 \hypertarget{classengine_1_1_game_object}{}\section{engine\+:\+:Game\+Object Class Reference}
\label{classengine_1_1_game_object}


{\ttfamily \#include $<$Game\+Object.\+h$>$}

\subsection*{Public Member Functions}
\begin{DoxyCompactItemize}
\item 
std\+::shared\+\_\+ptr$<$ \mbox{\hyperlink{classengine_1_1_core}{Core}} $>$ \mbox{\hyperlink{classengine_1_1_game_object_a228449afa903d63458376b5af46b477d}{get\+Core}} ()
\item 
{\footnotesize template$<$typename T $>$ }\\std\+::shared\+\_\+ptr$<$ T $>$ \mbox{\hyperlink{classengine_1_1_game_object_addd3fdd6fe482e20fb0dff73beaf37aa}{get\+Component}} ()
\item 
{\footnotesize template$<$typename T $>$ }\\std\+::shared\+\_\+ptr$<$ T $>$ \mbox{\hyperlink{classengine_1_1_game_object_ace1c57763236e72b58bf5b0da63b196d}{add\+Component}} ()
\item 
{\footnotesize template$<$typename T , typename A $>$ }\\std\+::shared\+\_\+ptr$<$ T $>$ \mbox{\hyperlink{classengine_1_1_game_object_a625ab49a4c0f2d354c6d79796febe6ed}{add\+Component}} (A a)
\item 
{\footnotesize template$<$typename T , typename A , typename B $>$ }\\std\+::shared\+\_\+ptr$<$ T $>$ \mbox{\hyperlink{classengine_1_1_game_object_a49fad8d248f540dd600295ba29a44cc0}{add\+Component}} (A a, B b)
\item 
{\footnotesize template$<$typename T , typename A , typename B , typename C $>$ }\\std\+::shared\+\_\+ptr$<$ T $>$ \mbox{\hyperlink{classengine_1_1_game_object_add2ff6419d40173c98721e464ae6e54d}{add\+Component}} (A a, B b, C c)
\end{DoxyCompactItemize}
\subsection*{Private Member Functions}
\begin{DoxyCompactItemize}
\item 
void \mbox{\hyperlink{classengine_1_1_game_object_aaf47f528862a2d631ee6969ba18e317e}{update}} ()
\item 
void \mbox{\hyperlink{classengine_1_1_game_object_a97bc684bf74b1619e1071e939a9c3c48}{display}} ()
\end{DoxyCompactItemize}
***
▶ **PROBLEM DESCRIPTION**
The lines above that hold "Member" are the result; show every one of them.

▶ **PROBLEM SOLUTION**
\subsection*{Public Member Functions}
\subsection*{Private Member Functions}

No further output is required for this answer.